══ Given data

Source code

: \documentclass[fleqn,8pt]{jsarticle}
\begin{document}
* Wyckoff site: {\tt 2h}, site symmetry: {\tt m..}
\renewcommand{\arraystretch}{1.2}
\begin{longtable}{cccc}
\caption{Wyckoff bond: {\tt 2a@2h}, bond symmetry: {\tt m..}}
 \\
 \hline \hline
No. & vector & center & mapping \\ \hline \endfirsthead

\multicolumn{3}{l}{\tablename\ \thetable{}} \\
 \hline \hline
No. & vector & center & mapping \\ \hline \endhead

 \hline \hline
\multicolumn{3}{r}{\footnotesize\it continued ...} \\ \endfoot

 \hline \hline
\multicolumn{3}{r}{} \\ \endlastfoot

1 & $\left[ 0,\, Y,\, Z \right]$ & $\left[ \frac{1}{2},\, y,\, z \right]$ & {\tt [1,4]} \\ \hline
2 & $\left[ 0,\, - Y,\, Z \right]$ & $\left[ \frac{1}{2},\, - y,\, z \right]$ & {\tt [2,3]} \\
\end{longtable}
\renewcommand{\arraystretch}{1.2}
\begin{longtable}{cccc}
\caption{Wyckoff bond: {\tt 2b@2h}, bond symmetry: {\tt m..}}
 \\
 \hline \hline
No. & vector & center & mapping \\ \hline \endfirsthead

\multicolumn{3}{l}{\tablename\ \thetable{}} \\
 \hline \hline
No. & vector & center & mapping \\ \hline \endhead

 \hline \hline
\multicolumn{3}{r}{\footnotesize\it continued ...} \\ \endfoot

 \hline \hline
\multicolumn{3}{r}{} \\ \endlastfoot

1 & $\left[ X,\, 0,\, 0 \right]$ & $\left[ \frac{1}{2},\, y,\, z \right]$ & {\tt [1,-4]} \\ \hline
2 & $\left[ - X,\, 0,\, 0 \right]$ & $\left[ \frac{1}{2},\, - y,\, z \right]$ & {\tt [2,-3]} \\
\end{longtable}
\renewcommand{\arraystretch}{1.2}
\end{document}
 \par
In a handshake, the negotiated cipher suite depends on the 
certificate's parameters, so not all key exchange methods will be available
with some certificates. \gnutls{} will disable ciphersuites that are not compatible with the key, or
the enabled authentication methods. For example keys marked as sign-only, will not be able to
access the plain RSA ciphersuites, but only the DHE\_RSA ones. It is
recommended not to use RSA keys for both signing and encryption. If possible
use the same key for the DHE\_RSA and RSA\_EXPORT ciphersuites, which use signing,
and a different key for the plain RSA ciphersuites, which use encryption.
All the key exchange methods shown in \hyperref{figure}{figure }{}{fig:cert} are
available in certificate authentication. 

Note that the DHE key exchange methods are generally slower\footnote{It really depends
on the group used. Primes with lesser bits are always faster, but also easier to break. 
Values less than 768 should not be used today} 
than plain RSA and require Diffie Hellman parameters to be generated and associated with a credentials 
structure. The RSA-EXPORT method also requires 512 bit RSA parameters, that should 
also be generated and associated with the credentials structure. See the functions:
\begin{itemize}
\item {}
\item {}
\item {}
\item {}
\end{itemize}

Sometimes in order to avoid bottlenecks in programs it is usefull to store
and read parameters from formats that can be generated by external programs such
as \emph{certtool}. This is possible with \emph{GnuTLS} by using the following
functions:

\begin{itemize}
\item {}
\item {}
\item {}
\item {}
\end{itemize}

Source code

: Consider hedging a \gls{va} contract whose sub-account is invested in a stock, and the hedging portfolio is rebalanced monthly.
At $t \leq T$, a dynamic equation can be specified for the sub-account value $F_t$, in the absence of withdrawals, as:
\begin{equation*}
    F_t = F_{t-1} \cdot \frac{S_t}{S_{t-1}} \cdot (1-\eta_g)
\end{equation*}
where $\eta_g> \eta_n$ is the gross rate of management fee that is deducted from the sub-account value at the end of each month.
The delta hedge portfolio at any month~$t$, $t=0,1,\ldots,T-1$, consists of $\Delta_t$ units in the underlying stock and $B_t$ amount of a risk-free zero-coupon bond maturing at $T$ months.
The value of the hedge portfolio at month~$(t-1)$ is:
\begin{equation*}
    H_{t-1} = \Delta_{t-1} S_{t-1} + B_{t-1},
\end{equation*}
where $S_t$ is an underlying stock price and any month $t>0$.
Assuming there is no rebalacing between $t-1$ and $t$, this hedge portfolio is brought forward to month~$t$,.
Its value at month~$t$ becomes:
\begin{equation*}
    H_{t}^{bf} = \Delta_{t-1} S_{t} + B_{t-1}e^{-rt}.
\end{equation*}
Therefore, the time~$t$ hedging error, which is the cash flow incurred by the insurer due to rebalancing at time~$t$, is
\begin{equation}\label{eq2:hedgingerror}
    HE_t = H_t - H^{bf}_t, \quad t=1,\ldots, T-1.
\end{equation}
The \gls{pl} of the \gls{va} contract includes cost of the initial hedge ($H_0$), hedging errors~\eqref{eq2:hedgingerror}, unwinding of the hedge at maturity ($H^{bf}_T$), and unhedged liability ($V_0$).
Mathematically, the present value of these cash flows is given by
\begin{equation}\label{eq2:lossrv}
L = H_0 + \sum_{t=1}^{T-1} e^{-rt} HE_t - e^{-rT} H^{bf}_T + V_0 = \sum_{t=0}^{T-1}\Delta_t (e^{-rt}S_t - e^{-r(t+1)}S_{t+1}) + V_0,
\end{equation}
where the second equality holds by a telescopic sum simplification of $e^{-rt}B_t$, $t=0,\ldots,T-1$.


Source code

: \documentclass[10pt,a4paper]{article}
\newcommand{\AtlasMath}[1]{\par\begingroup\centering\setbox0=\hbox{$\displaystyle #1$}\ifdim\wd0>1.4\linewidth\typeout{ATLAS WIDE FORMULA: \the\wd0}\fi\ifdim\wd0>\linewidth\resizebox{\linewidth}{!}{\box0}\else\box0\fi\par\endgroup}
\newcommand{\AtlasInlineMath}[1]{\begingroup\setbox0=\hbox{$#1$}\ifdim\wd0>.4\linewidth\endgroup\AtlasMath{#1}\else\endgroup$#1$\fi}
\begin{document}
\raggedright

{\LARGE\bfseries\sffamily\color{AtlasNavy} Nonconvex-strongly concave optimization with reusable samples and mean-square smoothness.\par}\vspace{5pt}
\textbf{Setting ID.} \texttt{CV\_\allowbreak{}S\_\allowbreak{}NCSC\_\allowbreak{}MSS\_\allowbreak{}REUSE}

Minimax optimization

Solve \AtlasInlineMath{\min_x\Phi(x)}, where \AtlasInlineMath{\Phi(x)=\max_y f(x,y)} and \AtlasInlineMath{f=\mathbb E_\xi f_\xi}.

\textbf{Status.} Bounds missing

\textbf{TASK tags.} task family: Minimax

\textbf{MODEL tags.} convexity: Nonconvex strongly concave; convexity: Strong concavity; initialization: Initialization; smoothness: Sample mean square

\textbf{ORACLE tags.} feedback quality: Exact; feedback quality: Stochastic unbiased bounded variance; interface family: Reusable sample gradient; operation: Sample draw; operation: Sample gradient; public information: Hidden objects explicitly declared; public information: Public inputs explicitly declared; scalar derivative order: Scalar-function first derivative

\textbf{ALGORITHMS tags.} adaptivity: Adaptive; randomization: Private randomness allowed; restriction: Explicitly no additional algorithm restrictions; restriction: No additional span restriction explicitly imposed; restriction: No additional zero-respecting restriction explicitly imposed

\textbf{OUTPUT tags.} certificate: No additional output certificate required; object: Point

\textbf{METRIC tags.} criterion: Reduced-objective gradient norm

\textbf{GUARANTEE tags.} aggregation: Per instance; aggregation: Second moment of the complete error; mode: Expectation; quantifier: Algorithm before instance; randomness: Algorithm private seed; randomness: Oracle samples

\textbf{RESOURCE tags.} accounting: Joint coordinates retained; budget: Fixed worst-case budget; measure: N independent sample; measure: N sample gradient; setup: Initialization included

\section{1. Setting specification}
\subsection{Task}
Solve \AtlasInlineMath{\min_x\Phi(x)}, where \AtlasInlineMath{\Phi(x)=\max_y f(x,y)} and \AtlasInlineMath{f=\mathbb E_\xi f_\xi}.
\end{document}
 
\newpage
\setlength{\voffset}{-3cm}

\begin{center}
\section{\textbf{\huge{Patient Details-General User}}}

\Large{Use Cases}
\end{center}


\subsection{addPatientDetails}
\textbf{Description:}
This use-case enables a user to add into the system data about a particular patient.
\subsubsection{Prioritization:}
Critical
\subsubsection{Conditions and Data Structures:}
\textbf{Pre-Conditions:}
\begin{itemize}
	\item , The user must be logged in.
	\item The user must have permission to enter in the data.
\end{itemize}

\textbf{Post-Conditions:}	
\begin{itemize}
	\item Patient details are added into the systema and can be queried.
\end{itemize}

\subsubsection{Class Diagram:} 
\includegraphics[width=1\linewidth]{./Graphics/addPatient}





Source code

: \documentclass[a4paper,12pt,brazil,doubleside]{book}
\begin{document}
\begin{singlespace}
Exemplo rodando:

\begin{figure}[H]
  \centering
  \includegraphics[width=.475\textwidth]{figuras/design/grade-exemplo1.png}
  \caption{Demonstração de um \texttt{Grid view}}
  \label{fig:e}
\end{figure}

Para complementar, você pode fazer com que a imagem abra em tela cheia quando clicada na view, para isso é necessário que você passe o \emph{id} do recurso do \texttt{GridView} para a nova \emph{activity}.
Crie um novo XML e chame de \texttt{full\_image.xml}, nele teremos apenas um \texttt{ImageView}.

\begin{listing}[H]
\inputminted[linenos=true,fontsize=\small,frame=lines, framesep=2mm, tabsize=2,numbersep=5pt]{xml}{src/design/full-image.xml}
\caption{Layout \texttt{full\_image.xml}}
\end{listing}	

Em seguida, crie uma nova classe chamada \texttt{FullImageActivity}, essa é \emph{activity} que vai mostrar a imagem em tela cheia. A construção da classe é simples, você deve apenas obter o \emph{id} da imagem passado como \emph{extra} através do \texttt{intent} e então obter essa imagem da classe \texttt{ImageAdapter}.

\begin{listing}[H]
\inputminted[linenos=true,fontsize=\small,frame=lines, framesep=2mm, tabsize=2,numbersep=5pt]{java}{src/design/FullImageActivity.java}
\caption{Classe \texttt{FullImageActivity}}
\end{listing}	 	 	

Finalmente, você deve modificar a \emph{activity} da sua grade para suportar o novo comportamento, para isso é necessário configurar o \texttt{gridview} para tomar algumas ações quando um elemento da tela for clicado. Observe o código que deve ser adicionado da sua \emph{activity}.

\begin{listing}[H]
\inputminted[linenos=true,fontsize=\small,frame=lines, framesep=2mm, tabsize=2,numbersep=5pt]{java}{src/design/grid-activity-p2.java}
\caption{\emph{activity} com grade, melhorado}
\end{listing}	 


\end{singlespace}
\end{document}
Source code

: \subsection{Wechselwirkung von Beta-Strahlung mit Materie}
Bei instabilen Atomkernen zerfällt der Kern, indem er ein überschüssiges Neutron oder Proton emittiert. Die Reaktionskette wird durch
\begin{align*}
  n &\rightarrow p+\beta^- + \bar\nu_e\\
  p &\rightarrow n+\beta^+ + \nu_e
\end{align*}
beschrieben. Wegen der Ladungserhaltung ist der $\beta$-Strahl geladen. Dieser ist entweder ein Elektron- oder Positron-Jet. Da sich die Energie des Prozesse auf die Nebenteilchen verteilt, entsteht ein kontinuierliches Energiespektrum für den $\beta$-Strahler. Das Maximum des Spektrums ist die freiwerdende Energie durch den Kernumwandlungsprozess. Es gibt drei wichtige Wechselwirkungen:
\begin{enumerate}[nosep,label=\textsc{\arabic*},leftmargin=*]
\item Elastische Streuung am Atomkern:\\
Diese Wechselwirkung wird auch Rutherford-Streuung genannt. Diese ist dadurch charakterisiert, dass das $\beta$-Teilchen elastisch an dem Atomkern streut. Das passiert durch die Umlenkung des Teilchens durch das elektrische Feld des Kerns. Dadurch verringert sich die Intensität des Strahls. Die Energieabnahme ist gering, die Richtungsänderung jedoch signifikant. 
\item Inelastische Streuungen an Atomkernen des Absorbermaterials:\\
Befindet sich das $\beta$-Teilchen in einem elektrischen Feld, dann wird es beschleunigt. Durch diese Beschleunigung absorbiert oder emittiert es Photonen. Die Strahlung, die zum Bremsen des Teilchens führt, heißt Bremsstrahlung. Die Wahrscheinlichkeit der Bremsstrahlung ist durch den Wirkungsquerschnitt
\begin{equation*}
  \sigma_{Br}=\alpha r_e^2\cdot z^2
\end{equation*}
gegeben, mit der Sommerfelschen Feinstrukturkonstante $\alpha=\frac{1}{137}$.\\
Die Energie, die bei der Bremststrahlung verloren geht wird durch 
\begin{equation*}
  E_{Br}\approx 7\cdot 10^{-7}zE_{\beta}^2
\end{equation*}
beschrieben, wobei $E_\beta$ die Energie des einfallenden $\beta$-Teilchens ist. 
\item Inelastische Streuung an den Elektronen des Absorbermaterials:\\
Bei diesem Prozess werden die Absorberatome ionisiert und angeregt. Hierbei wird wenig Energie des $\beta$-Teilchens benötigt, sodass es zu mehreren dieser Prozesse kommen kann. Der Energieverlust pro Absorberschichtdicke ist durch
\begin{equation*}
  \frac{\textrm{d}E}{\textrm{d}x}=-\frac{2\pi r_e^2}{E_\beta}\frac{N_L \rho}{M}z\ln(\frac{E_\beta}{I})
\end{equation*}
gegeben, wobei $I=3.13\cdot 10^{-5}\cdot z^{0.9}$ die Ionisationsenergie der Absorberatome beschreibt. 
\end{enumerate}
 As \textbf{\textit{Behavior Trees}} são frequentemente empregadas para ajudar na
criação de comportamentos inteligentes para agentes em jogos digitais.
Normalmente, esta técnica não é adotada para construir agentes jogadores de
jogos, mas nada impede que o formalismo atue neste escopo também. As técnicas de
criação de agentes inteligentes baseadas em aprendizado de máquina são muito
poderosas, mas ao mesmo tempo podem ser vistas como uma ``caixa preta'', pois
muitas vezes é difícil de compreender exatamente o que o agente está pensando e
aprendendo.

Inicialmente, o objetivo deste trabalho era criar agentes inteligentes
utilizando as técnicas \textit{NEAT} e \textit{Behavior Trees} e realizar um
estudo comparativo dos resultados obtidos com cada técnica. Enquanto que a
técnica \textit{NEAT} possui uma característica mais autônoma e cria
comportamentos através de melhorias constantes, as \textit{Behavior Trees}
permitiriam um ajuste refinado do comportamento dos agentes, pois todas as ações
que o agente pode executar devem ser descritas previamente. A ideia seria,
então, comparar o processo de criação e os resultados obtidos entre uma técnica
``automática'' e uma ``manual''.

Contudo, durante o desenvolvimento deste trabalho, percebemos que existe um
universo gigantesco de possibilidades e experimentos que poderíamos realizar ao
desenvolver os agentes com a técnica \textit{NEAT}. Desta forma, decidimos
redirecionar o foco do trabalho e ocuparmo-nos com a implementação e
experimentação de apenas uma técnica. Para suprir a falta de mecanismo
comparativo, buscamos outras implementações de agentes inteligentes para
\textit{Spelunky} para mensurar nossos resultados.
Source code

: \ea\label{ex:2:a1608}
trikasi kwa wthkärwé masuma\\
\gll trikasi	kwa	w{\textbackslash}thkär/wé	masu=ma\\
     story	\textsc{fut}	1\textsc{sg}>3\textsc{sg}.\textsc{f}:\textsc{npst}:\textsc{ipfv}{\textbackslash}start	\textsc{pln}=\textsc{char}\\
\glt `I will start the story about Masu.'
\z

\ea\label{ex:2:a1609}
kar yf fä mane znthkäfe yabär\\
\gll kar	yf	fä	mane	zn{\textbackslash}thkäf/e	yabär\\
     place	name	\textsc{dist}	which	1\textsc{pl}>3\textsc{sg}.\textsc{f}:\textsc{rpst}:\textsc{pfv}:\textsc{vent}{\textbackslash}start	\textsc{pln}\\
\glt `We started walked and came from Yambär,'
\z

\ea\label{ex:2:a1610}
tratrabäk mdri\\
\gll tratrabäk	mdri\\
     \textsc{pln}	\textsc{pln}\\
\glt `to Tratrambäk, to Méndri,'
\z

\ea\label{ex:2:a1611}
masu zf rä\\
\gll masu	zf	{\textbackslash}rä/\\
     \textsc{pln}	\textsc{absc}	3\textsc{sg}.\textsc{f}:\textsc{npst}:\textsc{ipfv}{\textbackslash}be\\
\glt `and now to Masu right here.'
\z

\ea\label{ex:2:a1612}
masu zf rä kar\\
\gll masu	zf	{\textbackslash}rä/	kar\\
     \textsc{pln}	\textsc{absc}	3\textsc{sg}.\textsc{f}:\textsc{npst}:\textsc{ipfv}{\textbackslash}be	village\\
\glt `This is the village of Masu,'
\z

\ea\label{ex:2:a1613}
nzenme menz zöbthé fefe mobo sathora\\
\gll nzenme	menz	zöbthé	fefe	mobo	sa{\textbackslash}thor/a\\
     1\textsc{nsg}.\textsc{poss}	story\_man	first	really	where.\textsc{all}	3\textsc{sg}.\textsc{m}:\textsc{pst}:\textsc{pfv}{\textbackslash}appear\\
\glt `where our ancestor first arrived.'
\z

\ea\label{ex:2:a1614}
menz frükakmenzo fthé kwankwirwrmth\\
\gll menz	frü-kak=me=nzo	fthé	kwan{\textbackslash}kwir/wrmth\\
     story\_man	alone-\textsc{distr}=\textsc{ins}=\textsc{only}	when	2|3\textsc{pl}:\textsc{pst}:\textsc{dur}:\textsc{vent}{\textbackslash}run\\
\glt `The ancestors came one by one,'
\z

════

■ Problem details ■
What are the lines above that hold the string "Inelastische"? Copy them.

■ Your solution ■
\item Inelastische Streuungen an Atomkernen des Absorbermaterials:\\
\item Inelastische Streuung an den Elektronen des Absorbermaterials:\\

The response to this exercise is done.